RECORD EXTRACTS:
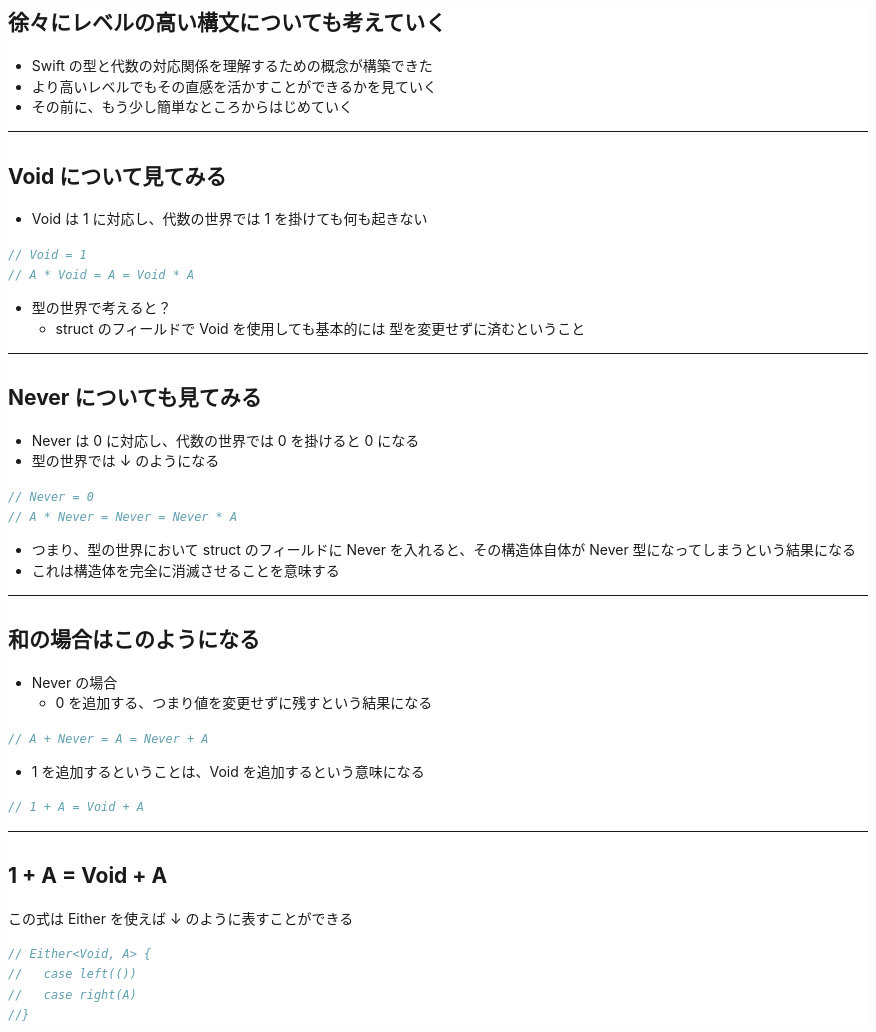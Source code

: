 ## 徐々にレベルの高い構文についても考えていく
- Swift の型と代数の対応関係を理解するための概念が構築できた
- より高いレベルでもその直感を活かすことができるかを見ていく
- その前に、もう少し簡単なところからはじめていく

---
## Void について見てみる

- Void は 1 に対応し、代数の世界では 1 を掛けても何も起きない
```swift
// Void = 1
// A * Void = A = Void * A
```

- 型の世界で考えると？
    - struct のフィールドで Void を使用しても基本的には
    型を変更せずに済むということ

---
## Never についても見てみる

-  Never は 0 に対応し、代数の世界では 0 を掛けると 0 になる
- 型の世界では ↓ のようになる

```swift
// Never = 0
// A * Never = Never = Never * A
```

- つまり、型の世界において struct のフィールドに Never を入れると、その構造体自体が Never 型になってしまうという結果になる
- これは構造体を完全に消滅させることを意味する

---
## 和の場合はこのようになる
- Never の場合
    - 0 を追加する、つまり値を変更せずに残すという結果になる

```swift
// A + Never = A = Never + A
```

- 1 を追加するということは、Void を追加するという意味になる

```swift
// 1 + A = Void + A
```
---
## 1 + A = Void + A

この式は Either を使えば ↓ のように表すことができる

```swift
// Either<Void, A> {
//   case left(())
//   case right(A)
//}
```
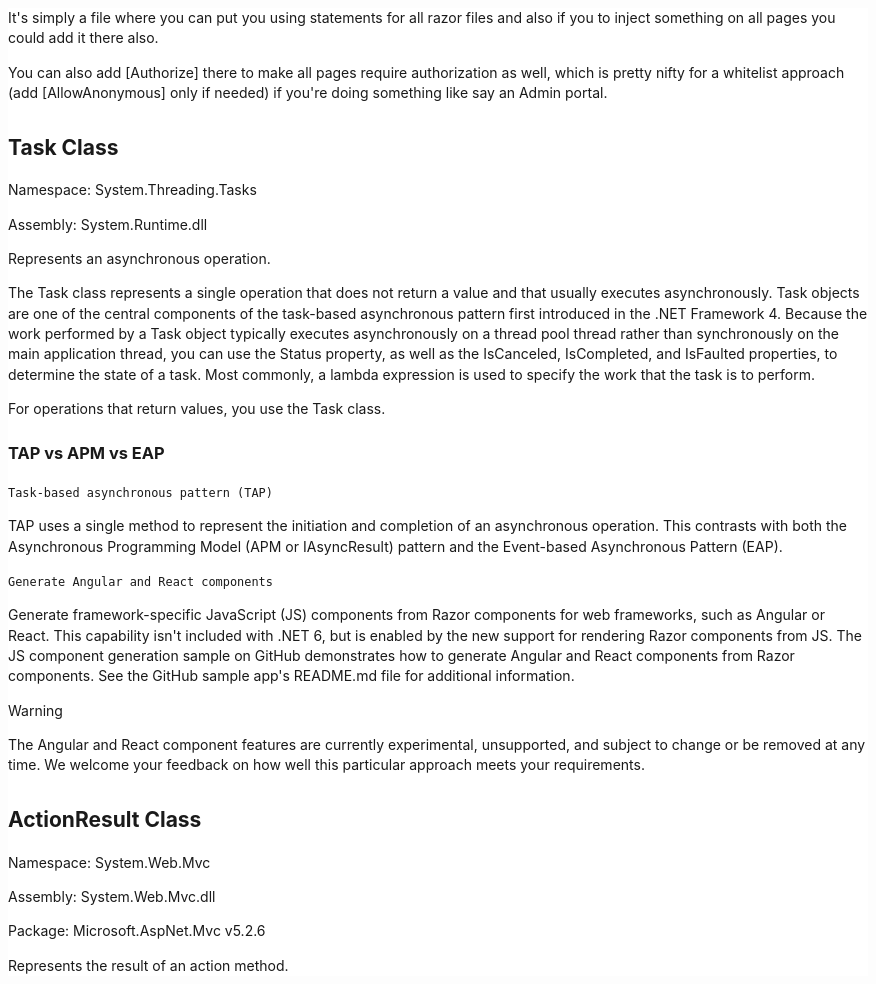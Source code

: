 It's simply a file where you can put you using statements for all razor files and also if you to inject something on all pages you could add it there also.

You can also add [Authorize] there to make all pages require authorization as well, which is pretty nifty for a whitelist approach (add [AllowAnonymous] only if needed) if you're doing something like say an Admin portal.

## Task Class

Namespace: System.Threading.Tasks

Assembly: System.Runtime.dll

Represents an asynchronous operation.

The Task class represents a single operation that does not return a value and that usually executes asynchronously. Task objects are one of the central components of the task-based asynchronous pattern first introduced in the .NET Framework 4. Because the work performed by a Task object typically executes asynchronously on a thread pool thread rather than synchronously on the main application thread, you can use the Status property, as well as the IsCanceled, IsCompleted, and IsFaulted properties, to determine the state of a task. Most commonly, a lambda expression is used to specify the work that the task is to perform.

For operations that return values, you use the Task<TResult> class.

### TAP vs APM vs EAP

`Task-based asynchronous pattern (TAP)`

TAP uses a single method to represent the initiation and completion of an asynchronous operation. This contrasts with both the Asynchronous Programming Model (APM or IAsyncResult) pattern and the Event-based Asynchronous Pattern (EAP).

`Generate Angular and React components`

Generate framework-specific JavaScript (JS) components from Razor components for web frameworks, such as Angular or React. This capability isn't included with .NET 6, but is enabled by the new support for rendering Razor components from JS. The JS component generation sample on GitHub demonstrates how to generate Angular and React components from Razor components. See the GitHub sample app's README.md file for additional information.

Warning

The Angular and React component features are currently experimental, unsupported, and subject to change or be removed at any time. We welcome your feedback on how well this particular approach meets your requirements.

## ActionResult Class

Namespace: System.Web.Mvc

Assembly: System.Web.Mvc.dll

Package: Microsoft.AspNet.Mvc v5.2.6

Represents the result of an action method.
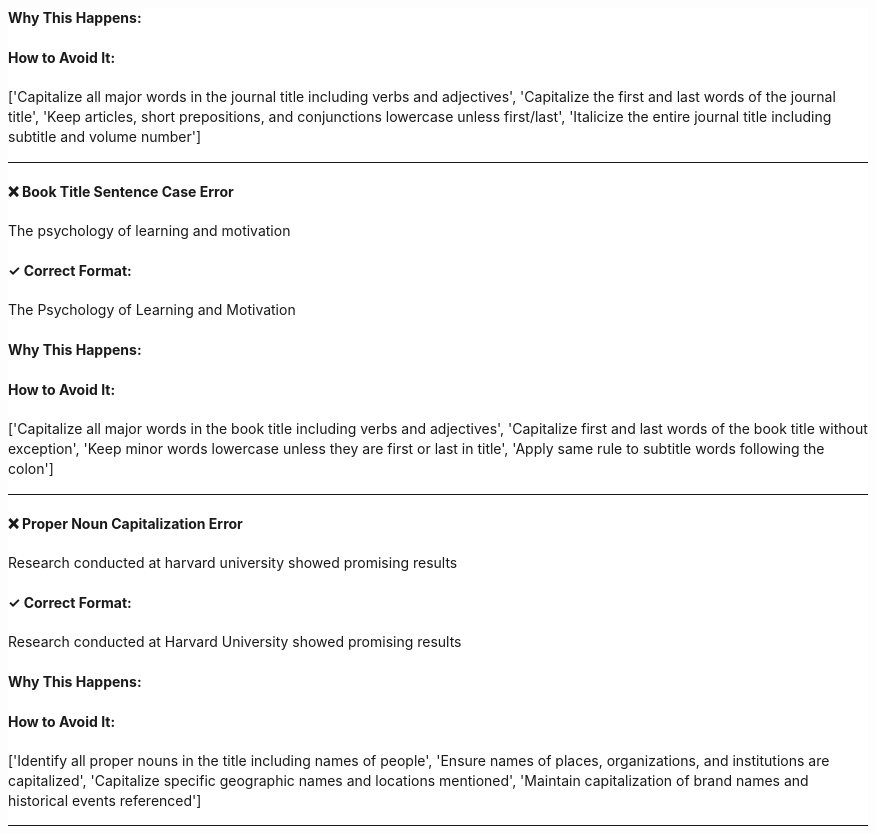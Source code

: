 <div class="explanation-box">
<h4>Why This Happens:</h4>
<p></p>
<h4>How to Avoid It:</h4>
<p>['Capitalize all major words in the journal title including verbs and adjectives', 'Capitalize the first and last words of the journal title', 'Keep articles, short prepositions, and conjunctions lowercase unless first/last', 'Italicize the entire journal title including subtitle and volume number']</p>
</div>

---

<div class="error-example">
<h4>❌ Book Title Sentence Case Error</h4>
<div class="wrong-example">
The psychology of learning and motivation
</div>
</div>

<div class="correction-box">
<h4>✓ Correct Format:</h4>
<div class="correct-example">
The Psychology of Learning and Motivation
</div>
</div>

<div class="explanation-box">
<h4>Why This Happens:</h4>
<p></p>
<h4>How to Avoid It:</h4>
<p>['Capitalize all major words in the book title including verbs and adjectives', 'Capitalize first and last words of the book title without exception', 'Keep minor words lowercase unless they are first or last in title', 'Apply same rule to subtitle words following the colon']</p>
</div>

---

<div class="error-example">
<h4>❌ Proper Noun Capitalization Error</h4>
<div class="wrong-example">
Research conducted at harvard university showed promising results
</div>
</div>

<div class="correction-box">
<h4>✓ Correct Format:</h4>
<div class="correct-example">
Research conducted at Harvard University showed promising results
</div>
</div>

<div class="explanation-box">
<h4>Why This Happens:</h4>
<p></p>
<h4>How to Avoid It:</h4>
<p>['Identify all proper nouns in the title including names of people', 'Ensure names of places, organizations, and institutions are capitalized', 'Capitalize specific geographic names and locations mentioned', 'Maintain capitalization of brand names and historical events referenced']</p>
</div>

---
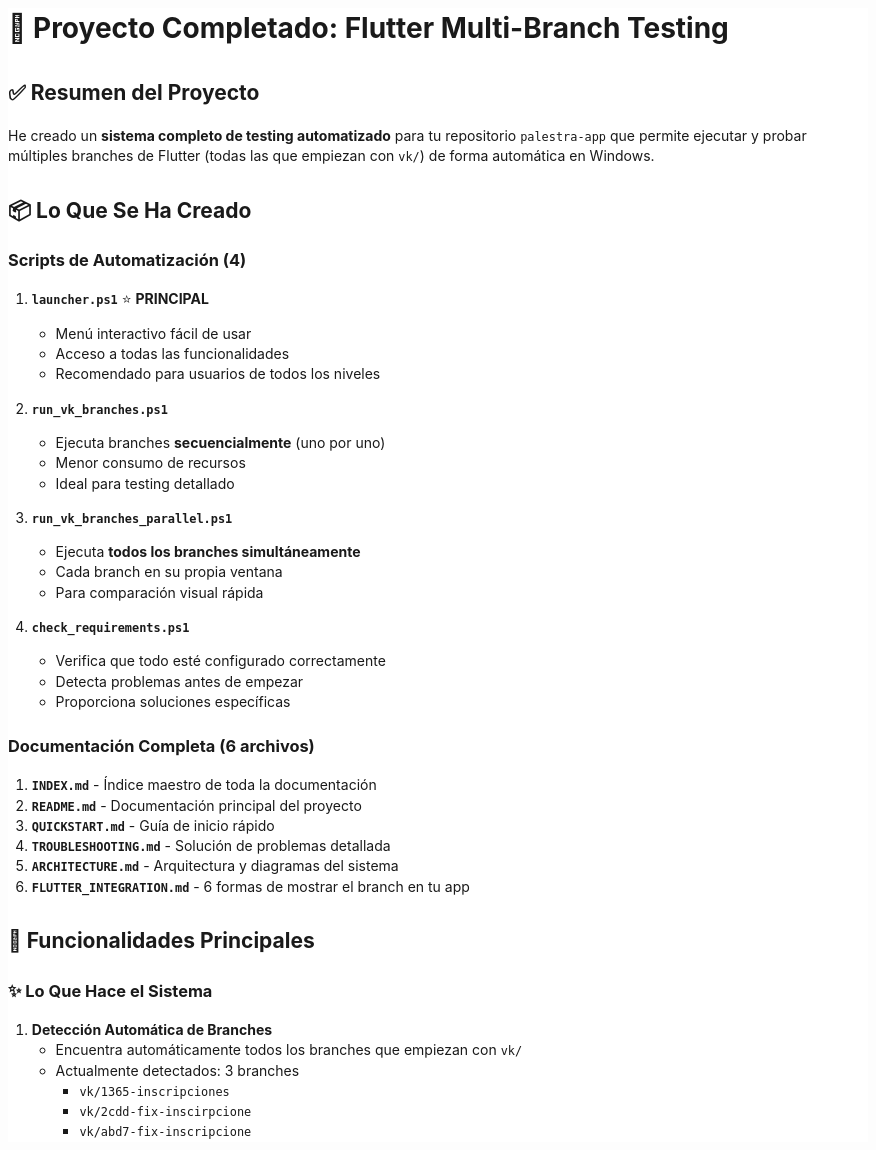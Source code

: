 # 🎯 Proyecto Completado: Flutter Multi-Branch Testing

## ✅ Resumen del Proyecto

He creado un **sistema completo de testing automatizado** para tu repositorio `palestra-app` que permite ejecutar y probar múltiples branches de Flutter (todas las que empiezan con `vk/`) de forma automática en Windows.

## 📦 Lo Que Se Ha Creado

### Scripts de Automatización (4)

1. **`launcher.ps1`** ⭐ **PRINCIPAL**
   - Menú interactivo fácil de usar
   - Acceso a todas las funcionalidades
   - Recomendado para usuarios de todos los niveles

2. **`run_vk_branches.ps1`**
   - Ejecuta branches **secuencialmente** (uno por uno)
   - Menor consumo de recursos
   - Ideal para testing detallado

3. **`run_vk_branches_parallel.ps1`**
   - Ejecuta **todos los branches simultáneamente**
   - Cada branch en su propia ventana
   - Para comparación visual rápida

4. **`check_requirements.ps1`**
   - Verifica que todo esté configurado correctamente
   - Detecta problemas antes de empezar
   - Proporciona soluciones específicas

### Documentación Completa (6 archivos)

1. **`INDEX.md`** - Índice maestro de toda la documentación
2. **`README.md`** - Documentación principal del proyecto
3. **`QUICKSTART.md`** - Guía de inicio rápido
4. **`TROUBLESHOOTING.md`** - Solución de problemas detallada
5. **`ARCHITECTURE.md`** - Arquitectura y diagramas del sistema
6. **`FLUTTER_INTEGRATION.md`** - 6 formas de mostrar el branch en tu app

## 🎯 Funcionalidades Principales

### ✨ Lo Que Hace el Sistema

1. **Detección Automática de Branches**
   - Encuentra automáticamente todos los branches que empiezan con `vk/`
   - Actualmente detectados: 3 branches
     - `vk/1365-inscripciones`
     - `vk/2cdd-fix-inscirpcione`
     - `vk/abd7-fix-inscripcione`
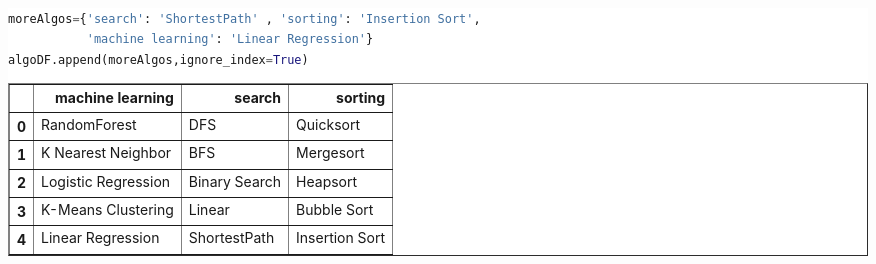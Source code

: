 


```python
moreAlgos={'search': 'ShortestPath' , 'sorting': 'Insertion Sort',
           'machine learning': 'Linear Regression'}
algoDF.append(moreAlgos,ignore_index=True)
```




<div>
<table border="1" class="dataframe">
  <thead>
    <tr style="text-align: right;">
      <th></th>
      <th>machine learning</th>
      <th>search</th>
      <th>sorting</th>
    </tr>
  </thead>
  <tbody>
    <tr>
      <th>0</th>
      <td>RandomForest</td>
      <td>DFS</td>
      <td>Quicksort</td>
    </tr>
    <tr>
      <th>1</th>
      <td>K Nearest Neighbor</td>
      <td>BFS</td>
      <td>Mergesort</td>
    </tr>
    <tr>
      <th>2</th>
      <td>Logistic Regression</td>
      <td>Binary Search</td>
      <td>Heapsort</td>
    </tr>
    <tr>
      <th>3</th>
      <td>K-Means Clustering</td>
      <td>Linear</td>
      <td>Bubble Sort</td>
    </tr>
    <tr>
      <th>4</th>
      <td>Linear Regression</td>
      <td>ShortestPath</td>
      <td>Insertion Sort</td>
    </tr>
  </tbody>
</table>
</div>

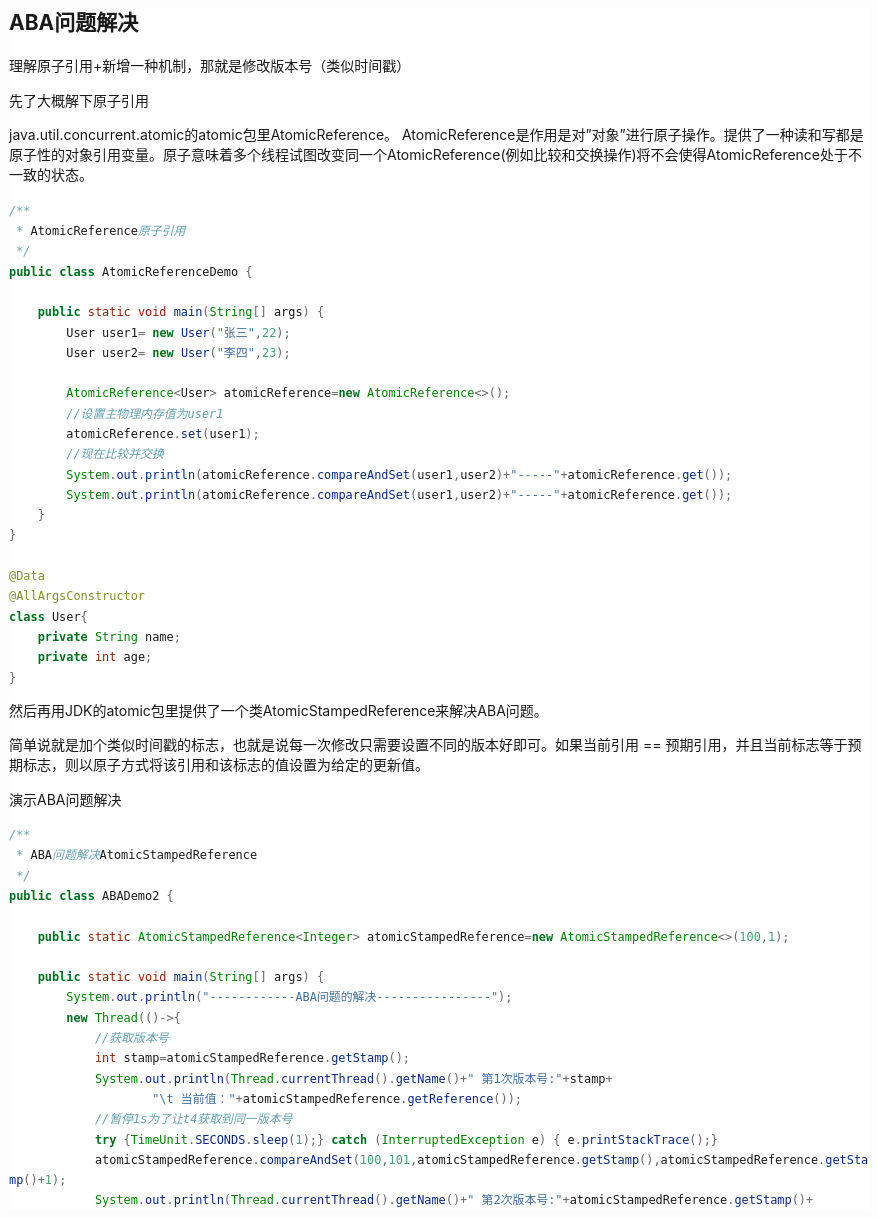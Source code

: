 ## ABA问题解决

理解原子引用+新增一种机制，那就是修改版本号（类似时间戳）

 先了大概解下原子引用

java.util.concurrent.atomic的atomic包里AtomicReference。
AtomicReference是作用是对”对象”进行原子操作。提供了一种读和写都是原子性的对象引用变量。原子意味着多个线程试图改变同一个AtomicReference(例如比较和交换操作)将不会使得AtomicReference处于不一致的状态。

``` java
/**
 * AtomicReference原子引用
 */
public class AtomicReferenceDemo {
     
    public static void main(String[] args) {
        User user1= new User("张三",22);
        User user2= new User("李四",23);
 
        AtomicReference<User> atomicReference=new AtomicReference<>();
        //设置主物理内存值为user1
        atomicReference.set(user1);
        //现在比较并交换
        System.out.println(atomicReference.compareAndSet(user1,user2)+"-----"+atomicReference.get());
        System.out.println(atomicReference.compareAndSet(user1,user2)+"-----"+atomicReference.get());
    }
}
 
@Data
@AllArgsConstructor
class User{
    private String name;
    private int age;
}
```

然后再用JDK的atomic包里提供了一个类AtomicStampedReference来解决ABA问题。

简单说就是加个类似时间戳的标志，也就是说每一次修改只需要设置不同的版本好即可。如果当前引用 == 预期引用，并且当前标志等于预期标志，则以原子方式将该引用和该标志的值设置为给定的更新值。

演示ABA问题解决

``` java
/**
 * ABA问题解决AtomicStampedReference
 */
public class ABADemo2 {
 
    public static AtomicStampedReference<Integer> atomicStampedReference=new AtomicStampedReference<>(100,1);
 
    public static void main(String[] args) {
        System.out.println("------------ABA问题的解决----------------");
        new Thread(()->{
            //获取版本号
            int stamp=atomicStampedReference.getStamp();
            System.out.println(Thread.currentThread().getName()+" 第1次版本号:"+stamp+
                    "\t 当前值："+atomicStampedReference.getReference());
            //暂停1s为了让t4获取到同一版本号
            try {TimeUnit.SECONDS.sleep(1);} catch (InterruptedException e) { e.printStackTrace();}
            atomicStampedReference.compareAndSet(100,101,atomicStampedReference.getStamp(),atomicStampedReference.getStamp()+1);
            System.out.println(Thread.currentThread().getName()+" 第2次版本号:"+atomicStampedReference.getStamp()+
```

TASK OBJECTIVE: The lines holding the word "results" are the answer. Find them in the entries and copy them.

RESULT BELOW:
Research conducted at harvard university showed promising results
Research conducted at Harvard University showed promising results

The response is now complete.